▶ _To do_: Output must match the data below exactly from its first line through the line that contains "management console will", with no other line.

(Dataset entries)
⁂

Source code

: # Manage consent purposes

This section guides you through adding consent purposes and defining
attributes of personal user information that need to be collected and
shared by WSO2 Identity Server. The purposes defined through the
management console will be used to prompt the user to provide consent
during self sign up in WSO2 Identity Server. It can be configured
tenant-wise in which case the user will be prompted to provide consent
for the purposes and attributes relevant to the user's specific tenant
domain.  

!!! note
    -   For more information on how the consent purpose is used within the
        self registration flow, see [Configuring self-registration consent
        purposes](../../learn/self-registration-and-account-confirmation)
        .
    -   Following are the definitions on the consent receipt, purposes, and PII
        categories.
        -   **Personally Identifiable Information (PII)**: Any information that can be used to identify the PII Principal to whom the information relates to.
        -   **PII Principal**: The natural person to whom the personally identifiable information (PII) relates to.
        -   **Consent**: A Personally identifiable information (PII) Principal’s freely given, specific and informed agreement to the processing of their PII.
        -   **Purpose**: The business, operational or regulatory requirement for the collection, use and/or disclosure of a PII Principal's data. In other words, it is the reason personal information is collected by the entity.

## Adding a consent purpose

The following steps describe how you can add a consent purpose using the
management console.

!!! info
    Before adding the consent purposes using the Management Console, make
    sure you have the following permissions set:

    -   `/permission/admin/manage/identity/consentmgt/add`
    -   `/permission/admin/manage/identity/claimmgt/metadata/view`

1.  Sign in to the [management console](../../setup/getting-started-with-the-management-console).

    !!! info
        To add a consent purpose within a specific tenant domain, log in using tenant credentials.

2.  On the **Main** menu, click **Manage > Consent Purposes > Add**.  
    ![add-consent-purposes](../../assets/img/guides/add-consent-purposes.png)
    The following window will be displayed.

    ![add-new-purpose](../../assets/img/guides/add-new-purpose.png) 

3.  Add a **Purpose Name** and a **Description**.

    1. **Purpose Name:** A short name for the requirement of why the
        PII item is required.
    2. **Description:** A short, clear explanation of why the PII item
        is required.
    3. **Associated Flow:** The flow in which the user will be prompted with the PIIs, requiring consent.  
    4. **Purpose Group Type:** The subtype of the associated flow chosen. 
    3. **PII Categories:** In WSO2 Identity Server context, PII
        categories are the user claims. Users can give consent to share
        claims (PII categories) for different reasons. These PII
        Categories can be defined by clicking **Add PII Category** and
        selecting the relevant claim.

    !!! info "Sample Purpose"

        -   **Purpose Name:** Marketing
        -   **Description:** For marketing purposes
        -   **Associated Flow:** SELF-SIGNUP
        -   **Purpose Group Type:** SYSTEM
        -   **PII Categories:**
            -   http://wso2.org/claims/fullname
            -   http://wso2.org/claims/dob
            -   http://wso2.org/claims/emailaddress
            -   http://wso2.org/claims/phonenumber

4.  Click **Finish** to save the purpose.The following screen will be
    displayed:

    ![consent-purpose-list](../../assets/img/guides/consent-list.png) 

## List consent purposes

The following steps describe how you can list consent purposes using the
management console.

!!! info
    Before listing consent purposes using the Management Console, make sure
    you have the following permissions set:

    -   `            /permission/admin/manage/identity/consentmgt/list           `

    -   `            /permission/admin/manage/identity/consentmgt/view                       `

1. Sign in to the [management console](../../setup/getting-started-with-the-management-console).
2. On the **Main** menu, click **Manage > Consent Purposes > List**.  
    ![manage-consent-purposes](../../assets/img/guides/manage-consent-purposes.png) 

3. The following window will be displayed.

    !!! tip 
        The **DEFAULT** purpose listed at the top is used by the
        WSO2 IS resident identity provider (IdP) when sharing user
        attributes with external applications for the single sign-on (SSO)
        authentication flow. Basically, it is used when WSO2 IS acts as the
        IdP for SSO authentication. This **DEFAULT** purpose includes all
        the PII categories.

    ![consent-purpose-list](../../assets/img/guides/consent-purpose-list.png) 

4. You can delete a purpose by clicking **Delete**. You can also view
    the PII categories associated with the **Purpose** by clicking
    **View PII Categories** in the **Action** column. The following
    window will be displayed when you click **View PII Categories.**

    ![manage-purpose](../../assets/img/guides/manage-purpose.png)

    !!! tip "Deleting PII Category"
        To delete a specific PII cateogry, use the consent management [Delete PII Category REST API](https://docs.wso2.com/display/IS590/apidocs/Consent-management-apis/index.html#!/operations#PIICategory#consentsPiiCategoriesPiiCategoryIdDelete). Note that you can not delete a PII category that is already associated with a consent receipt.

⁂

▶ _Response box_:
Source code

: # Manage consent purposes

This section guides you through adding consent purposes and defining
attributes of personal user information that need to be collected and
shared by WSO2 Identity Server. The purposes defined through the
management console will be used to prompt the user to provide consent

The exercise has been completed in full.